Artist Has No Case Over Uprooted Flower Project

     CHICAGO (CN) – The creator of a living garden in downtown Chicago’s Grant Park cannot sue the park district for modifying his work, the 7th Circuit ruled.




     In 1984, the Chicago Park District granted Chapman Kelley, a painter and landscape artist, a permit to install a 66,000 square-foot garden titled “Wildflower Works.”
     The garden consists of “two enormous elliptical flower beds, each nearly as big as a football field, featuring a variety of native wildflowers and edged with a border of gravel and steel.” Around 50 species of self-sustaining wildflowers, designed to withstand Chicago’s harsh winters, are featured. The work cost Kelley between $80,000 and $152,000 to install.

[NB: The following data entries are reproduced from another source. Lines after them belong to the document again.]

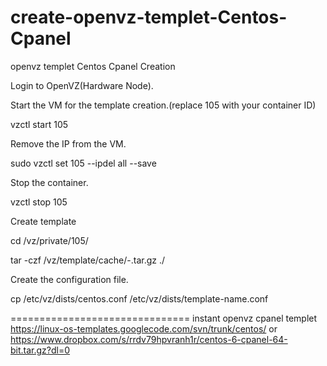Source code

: # create-openvz-templet-Centos-Cpanel
openvz templet Centos Cpanel Creation

Login to OpenVZ(Hardware Node).

Start the VM for the template creation.(replace 105 with your container ID)

vzctl start 105

Remove the IP from the VM.

sudo vzctl set 105 --ipdel all --save

Stop the container.

vzctl stop 105

Create template

cd /vz/private/105/

tar -czf /vz/template/cache/<OS>-<ARCH>.tar.gz ./

Create the configuration file.

cp /etc/vz/dists/centos.conf /etc/vz/dists/template-name.conf


=============================== instant openvz cpanel templet
https://linux-os-templates.googlecode.com/svn/trunk/centos/
or
https://www.dropbox.com/s/rrdv79hpvranh1r/centos-6-cpanel-64-bit.tar.gz?dl=0
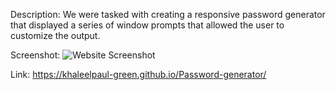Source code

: Description:
We were tasked with creating a responsive password generator that displayed a series of window prompts that allowed the user to customize the output.

Screenshot: 
![Website Screenshot](password-generator-ss.png)

Link:
https://khaleelpaul-green.github.io/Password-generator/

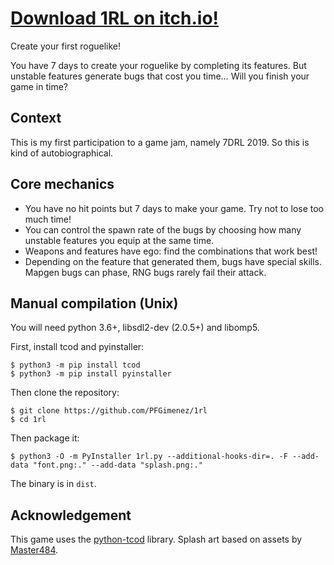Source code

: # [Download 1RL on itch.io!](https://pfgimenez.itch.io/1rl)

Create your first roguelike!

You have 7 days to create your roguelike by completing its features. But unstable features generate bugs that cost you time… Will you finish your game in time?

## Context

This is my first participation to a game jam, namely 7DRL 2019. So this is kind of autobiographical.

## Core mechanics

- You have no hit points but 7 days to make your game. Try not to lose too much time!
- You can control the spawn rate of the bugs by choosing how many unstable features you equip at the same time.
- Weapons and features have ego: find the combinations that work best!
- Depending on the feature that generated them, bugs have special skills. Mapgen bugs can phase, RNG bugs rarely fail their attack.

## Manual compilation (Unix)

You will need python 3.6+, libsdl2-dev (2.0.5+) and libomp5.

First, install tcod and pyinstaller:

    $ python3 -m pip install tcod
    $ python3 -m pip install pyinstaller

Then clone the repository:

    $ git clone https://github.com/PFGimenez/1rl
    $ cd 1rl

Then package it:

    $ python3 -O -m PyInstaller 1rl.py --additional-hooks-dir=. -F --add-data "font.png:." --add-data "splash.png:."

The binary is in `dist`.

## Acknowledgement

This game uses the [python-tcod](https://github.com/libtcod/python-tcod) library. Splash art based on assets by [Master484](http://m484games.ucoz.com/).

     Four years after its installation, the park district decided to terminate the garden, prompting a First Amendment suit from Kelley. The park district settled, granting Kelley a one-year permit extension that was renewed each year until 1994, after which no permit was granted but the garden stayed in place.
     In 2004, Kelley and the president of Wildflower Works Inc. met with Park District Commissioner Margaret Burroughs. When asked whether they needed a new permit, Burroughs responded, “You’re still there, aren’t you? That’s all you need to do.”
     Three months later, the park district announced plans to modify the exhibit, citing inadequate maintenance and changes to Grant Park necessitated by the construction of the adjacent Millennium Park.
     The exhibit was cut in size to just under 30,000 square feet and the elliptical flower beds were replaced with rectangular ones.
     Kelley filed suit, alleging violations of the Visual Artists Rights Act of 1990 (VARA) and breach of contract established by his 2004 discussion with Burroughs.
     VARA amended the Copyright Act, “importing a limited version of the civil-law concept of the ‘moral right of the artist’ into our intellectual-property law,” Judge Diane Sykes wrote for the federal appeals panel. “VARA supplements general copyright protection; to qualify for moral rights under VARA, a work must first satisfy basic copyright standards.”
     The three-judge appellate affirmed U.S. District Judge David Coar’s ruling that the living garden is not copyrightable. Wildflower Works qualifies as a painting or sculpture, a necessary condition for VARA claims, but the work is not sufficiently original.
     Coar had also ruled that VARA categorically excludes site-specific art. Although the court expressed concerns about such a blanket finding, Sykes wrote that “a living garden lacks the kind of authorship and stable fixation normally required to support copyright.”
     The 7th Circuit reversed Coar’s judgment for Kelley on the breach of contract claim, for which Kelley was awarded $1 in damages, finding that individual commissioners could not bind the full board to a contract without approval.
Kelley was represented by Micah Marcus of Kirkland and Ellis.